US Army troops escort a gold train of horses carrying large wooden boxes prominently marked 'U.S. Mint Washington D.C.', advertising the contents in hostile territory to any malefactor who might be interested. Although, the U.S. Mint is headquartered in Washington D.C., it is not a production facility for either gold coins or gold bullion. The boxes are much too large to be carried by horses if they actually contained gold, but are obviously empty the way they bounce up and down on the horses when they are run off in the ambush.
In the final fight scene between Clint and Brady, Brady is restrained by the Indians and the shot shows his left hand is in front of him. However, in the next shot from behind, both of his hands are tied behind his back. When the shot returns to the front view he has a rope wrapped around his chest which was not seen from the rear view.
Part of the raiders fall back to guard the entrance to the canyon whilst the rest remove the brush blocking their path. When the posse arrives, one raider is shot and falls behind the prone raiders. He has a pink shirt, black jacket and cowboy hat. The same raider gets up and is shot again later in the sequence after the lead raiders are shown.
The Rangers and soldiers are chasing the raiders down a dirt road after the gold robbery. Fresh tire tracks left by the camera car preceding the chase group are clearly visible under the hooves of the galloping horses.
The film moves from Texas to Arizona in 1866. The first town mentioned is Tombstone. Tombstone wasn't founded until 1879, two years after Ed Scheifflin made the silver strike that named the town and 13 years after the period in which the film is set.
In several scenes set in 1865 and 1866, cavalry carry a highly unusual guidon - a fork-tailed flag carried by each company in the US army. In western movies the most common type of cavalry guidon is the 1864 to 1862 pattern, red above and white below, with white letters "U.S." above, and the red company letter below. The second most popular type of cavalry guidon in westerns is the pattern used from 1885 to the res present, red above and white below, with the regimental number in white above and the company letter in red below. A very distant third most common type of guidon in western movies is the type actually used from 1862 to 1885, with the stars and stripes on the fork-tailed flag.
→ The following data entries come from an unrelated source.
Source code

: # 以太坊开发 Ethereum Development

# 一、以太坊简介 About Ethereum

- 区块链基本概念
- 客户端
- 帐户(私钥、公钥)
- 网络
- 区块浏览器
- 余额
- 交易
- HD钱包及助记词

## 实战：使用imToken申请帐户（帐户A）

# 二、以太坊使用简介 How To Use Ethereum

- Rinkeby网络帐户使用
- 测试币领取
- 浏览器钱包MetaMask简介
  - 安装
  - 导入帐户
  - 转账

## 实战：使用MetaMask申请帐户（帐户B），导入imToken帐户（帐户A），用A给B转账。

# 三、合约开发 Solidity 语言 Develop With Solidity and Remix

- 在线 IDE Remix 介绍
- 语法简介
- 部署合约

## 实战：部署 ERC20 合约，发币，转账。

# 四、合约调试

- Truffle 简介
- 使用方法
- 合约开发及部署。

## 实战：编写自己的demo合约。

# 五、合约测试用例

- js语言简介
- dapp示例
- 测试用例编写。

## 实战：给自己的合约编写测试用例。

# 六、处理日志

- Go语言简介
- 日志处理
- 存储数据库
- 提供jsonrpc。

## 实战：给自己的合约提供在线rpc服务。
But the guidon seen in Arizona Raiders is not any type ever carried by the US cavalry. It is all black or dark blue with hard to see designs in a lighter color. In one scene the number "18" is glimpsed on the guidon, implying the soldiers are in the 18th US Cavalry.
But the modern US infantry uses dark blue guidons with the crossed rifles of the infantry branch and the regimental number above and the company letter below, all in white.
Thus it seems likely that the props person making Arizona Raiders either acquired a guidon of the 18th US Infantry or else had served in the infantry and thought that cavalry guidons looked like infantry guidons.
Shortly after Audie Murphy's character is induced to join the Arizona Rangers he meets up with his kid brother at a watering hole where several very obviously plastic or fiberglass saguaros are uncharacteristically 'growing' at the water's edge. Only 6 feet tall, they are multi-branched, something that would not happen until the cactus was much older and many times that size. Shot at Old Tucson Studios just outside the boundaries of Saguaro National Park West with Tucson Mountains rising in the background, there are many real saguaros in the immediate vicinity which dwarf the bright green fakes.